A coming-of-age story this novel is, but Johansen is emphatic that her trilogy does not fall into Young Adult territory. “I’ve never thought of it as YA fiction because Kelsea’s mind is an adult mind and the problems she faces are adult problems. This book is innocuous compared to what’s coming because I’ve never been willing to pull my punches in terms of [writing] content to satisfy an age group of readers.”

Johansen has encountered a varied range of readers at bookstores and meet-and-greets, where the response has mostly been “overwhelmingly positive”, and for the debutante novelist their goodwill is half the battle achieved. “I don’t care if half the world hates the book – that in itself is success to me. A lot of them actually told me that Kelsea is a heroine they’ve been looking for all their life.”

“I have about four fantasy authors I really like and beyond them I’ve read almost nothing,” she says. These authors gave her the details she needed to conjure up medieval themes as part of the backdrop of The Queen of the Tearling. “I actually did no research into medieval times,” she confesses. “Anything in there that feels medieval is me cobbling together observations from a bunch of fiction books I’ve read for fun.” Think Frank Hubert’s Dune, Marion Zimmer Bradley’s Mists of Avalon, Terry Brooks’ Heritage of Shannara and Richard Adams’ Watership Down.

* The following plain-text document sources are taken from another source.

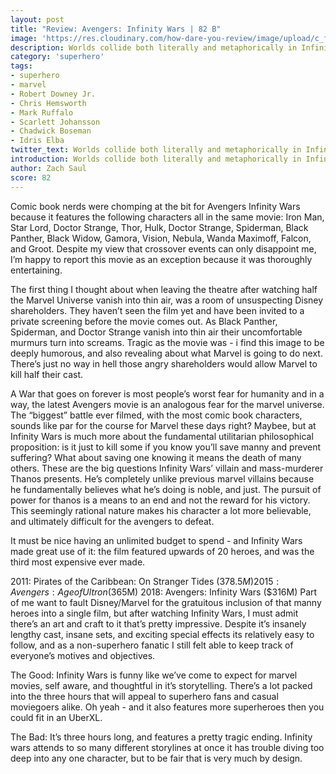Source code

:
 ```yaml
---
layout: post
title: "Review: Avengers: Infinity Wars | 82 B"
image: 'https://res.cloudinary.com/how-dare-you-review/image/upload/c_fill,h_399,w_760/v1529037592/ZZ6069D5EB.jpg'
description: Worlds collide both literally and metaphorically in Infinity Wars - a comic book nerd's wet dream.
category: 'superhero'
tags: 
- superhero
- marvel
- Robert Downey Jr.
- Chris Hemsworth
- Mark Ruffalo
- Scarlett Johansson
- Chadwick Boseman
- Idris Elba
twitter_text: Worlds collide both literally and metaphorically in Infinity Wars - a comic book nerd's wet dream.  
introduction: Worlds collide both literally and metaphorically in Infinity Wars - a comic book nerd's wet dream.
author: Zach Saul
score: 82 
---
```



Comic book nerds were chomping at the bit for Avengers Infinity Wars because it features the following characters all in the same movie: Iron Man, Star Lord, Doctor Strange, Thor, Hulk, Doctor Strange, Spiderman, Black Panther, Black Widow, Gamora, Vision, Nebula, Wanda Maximoff, Falcon, and Groot. Despite my view that crossover events can only disappoint me, I’m happy to report this movie as an exception because it was thoroughly entertaining. 

The first thing I thought about when leaving the theatre after watching half the Marvel Universe vanish into thin air, was a room of unsuspecting Disney shareholders. They haven’t seen the film yet and have been invited to a private screening before the movie comes out. As Black Panther, Spiderman, and Doctor Strange vanish into thin air their uncomfortable murmurs turn into screams. Tragic as the movie was - i find this image to be deeply humorous, and also revealing about what Marvel is going to do next. There’s just no way in hell those angry shareholders would allow Marvel to kill half their cast.  

A War that goes on forever is most people’s worst fear for humanity and in a way, the latest Avengers movie is an analogous fear for the marvel universe. The “biggest” battle ever filmed, with the most comic book characters, sounds like par for the course for Marvel these days right? Maybee, but at Infinity Wars is much more about the fundamental utilitarian philosophical proposition: is it just to kill some if you know you’ll save manny and prevent suffering? What about saving one knowing it means the death of many others. These are the big questions Infinity Wars’ villain and mass-murderer Thanos presents. He’s completely unlike previous marvel villains because he fundamentally believes what he’s doing is noble, and just. The pursuit of power for thanos is a means to an end and not the reward for his victory. This seemingly rational nature makes his character a lot more believable, and ultimately difficult for the avengers to defeat. 

It must be nice having an unlimited budget to spend - and Infinity Wars made great use of it: the film featured upwards of 20 heroes, and was the third most expensive ever made. 

2011: Pirates of the Caribbean: On Stranger Tides ($378.5M)
2015: Avengers: Age of Ultron ($365M)
2018: Avengers: Infinity Wars ($316M)
Part of me want to fault Disney/Marvel for the gratuitous inclusion of that manny heroes into a single film, but after watching Infinity Wars, I must admit there’s an art and craft to it that’s pretty impressive. Despite it’s insanely lengthy cast, insane sets, and exciting special effects its relatively easy to follow, and as a non-superhero fanatic I still felt able to keep track of everyone’s motives and objectives. 

The Good: Infinity Wars is funny like we’ve come to expect for marvel movies, self aware, and thoughtful in it’s storytelling. There’s a lot packed into the three hours that will appeal to superhero fans and casual moviegoers alike. Oh yeah - and it also features more superheroes then you could fit in an UberXL.

The Bad: It’s three hours long, and features a pretty tragic ending. Infinity wars attends to so many different storylines at once it has trouble diving too deep into any one character, but to be fair that is very much by design.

She also adores the Harry Potter and The Lord of The Rings series. But horror is her favourite genre. “I love Stephen King, Richard Matheson and HP Lovecraft,” she says. But she admits she “isn’t very good at writing it”.

There are moments of fear in her book. Meta-narrative scenes that describe the horrific idea of a world devoid of books: the new world suffers from a shortage of books, brought on by the popularity of electronic publishing and the resultant loss of hard copies.

“It’s my little hint that no matter what time period we’re in, now that we’ve invented the printing press and have the ability to have our words printed we should not let it die,” Johansen explains.

Not that eBooks are evil, she clarifies quickly. “I might be a bit of Luddite”, she jokes. “But I’m just not confident that electricity in general and electronics in general are always gonna be here for us, that they’re infallible. Not great for the trees, but…”

She credits her father, who like Kelsea’s foster parents educated her to become an intelligent, politically aware citizen, for nourishing her love of writing. It’s the only time the acutely private author, who still lives in San Francisco (where she was born and raised), discusses her family.

“He was reading to me long before I could even crawl,” she says. “And one of the greatest things he did as a parent is to tell me to go ahead and learn – even if there’s no job waiting for me at the end. Just to learn anyway.”

Considering that Johansen was a down-on-luck graduate plodding away at a novel with no guarantees, it’s no wonder she is happy her life eventually took a turn for the better.

Her voice cracks in gratitude when she says, “I might have looked like a failure to my father in secret, but he never made me feel that way.”

Things have never looked better for Johansen now she’s a full-time writer, with her book being sold in more than 20 countries worldwide. “I get to wake up every day and all I have to do is write!” she gushes. “I no longer stay awake at night figuring out how to pay my bills. It’s the greatest gift. It really is a dream come true!”